PHP source code analysis: Zend HashTable, zendhashtable

Source: Internet
Author: User

PHP source code analysis: Zend HashTable, zendhashtable

Recently I read an article about hashtable in php. It is used to organize various constants, variables, functions, classes, and objects at the core of PHP Data Storage. Reprinted address

HashTable is also called a hash table in the data structure textbook. Its basic principle is relatively simple (if you are not familiar with it, please refer to any data structure teaching material or search for it on the Internet), but the implementation of PHP has its own unique place. Understanding HashTable's data storage structure is of great help to analyze PHP source code, especially the implementation of virtual machines in Zend Engine. It can help us simulate a complete virtual machine image in the brain. It is also the basis for PHP to implement other data structures such as arrays.
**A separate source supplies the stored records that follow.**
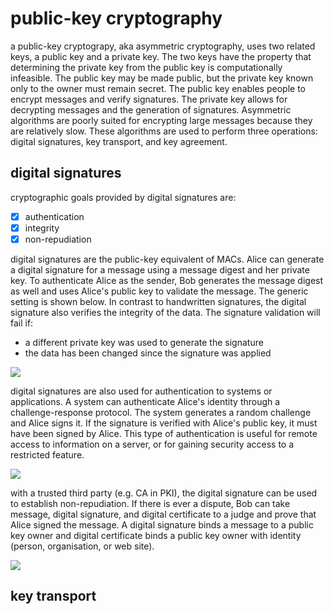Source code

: # public-key cryptography

a public-key cryptograpy, aka asymmetric cryptography, uses two related keys, a public key and a private key. The two keys have the property that determining the private key from the public key is computationally infeasible. The public key may be made public, but the private key known only to the owner must remain secret. The public key enables people to encrypt messages and verify signatures. The private key allows for decrypting messages and the generation of signatures. Asymmetric algorithms are poorly suited for encrypting large messages because they are relatively slow. These algorithms are used to perform three operations: digital signatures, key transport, and key agreement.

## digital signatures
cryptographic goals provided by digital signatures are:
 - [x] authentication
 - [x] integrity
 - [x] non-repudiation

digital signatures are the public-key equivalent of MACs. Alice can generate a digital signature for a message using a message digest and her private key. To authenticate Alice as the sender, Bob generates the message digest as well and uses Alice's public key to validate the message. The generic setting is shown below. In contrast to handwritten signatures, the digital signature also verifies the integrity of the data. The signature validation will fail if:
- a different private key was used to generate the signature
- the data has been changed since the signature was applied

![](https://fadasr.github.io/images/dig-sig.png)

digital signatures are also used for authentication to systems or applications. A system can authenticate Alice's identity through a challenge-response protocol. The system generates a random challenge and Alice signs it. If the signature is verified with Alice's public key, it must have been signed by Alice. This type of authentication is useful for remote access to information on a server, or for gaining security access to a restricted feature.

![](https://fadasr.github.io/images/dig-sig-auth.png)

with a trusted third party (e.g. CA in PKI), the digital signature can be used to establish non-repudiation. If there is ever a dispute, Bob can take message, digital signature, and digital certificate to a judge and prove that Alice signed the message. A digital signature binds a message to a public key owner and digital certificate binds a public key owner with identity (person, organisation, or web site).

![](https://fadasr.github.io/images/dig-sig-cert.png)

## key transport


<!--stackedit_data:
eyJoaXN0b3J5IjpbMTQyMjcxODIxOSwtODMxODAxMTAxLC0xMj
Y5Mjk0NjE1LDc3MzU1NzE3NywtMzAzMDUxNjI1LC05MTAyNzUw
MiwtNzAxNDQ2MjQ5LDEwNzkwMTI4NzAsMTEwMzQ1NDg2MiwyMD
YzNTc0ODQ2LC01NTM1MTcyNDcsMTA5NjI5Njc4NiwtOTU1NzM1
NjQwLDIxMjQ2NDA3MywtMTg4Nzg4MjAwNiw1NTU1MDExODRdfQ
==
-->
The implementation of Zend HashTable combines the advantages of two-way linked list and vector (array) data structures, providing PHP with a very efficient data storage and query mechanism.

1. HashTable Data Structure

The implementation code of HashTable in Zend Engine mainly includes zend_hash.h and zend_hash.c. Zend HashTable includes two main data structures: Bucket structure and HashTable structure. The Bucket structure is the container used to save data, while the HashTable structure provides a mechanism to manage all these buckets (or Bucket columns.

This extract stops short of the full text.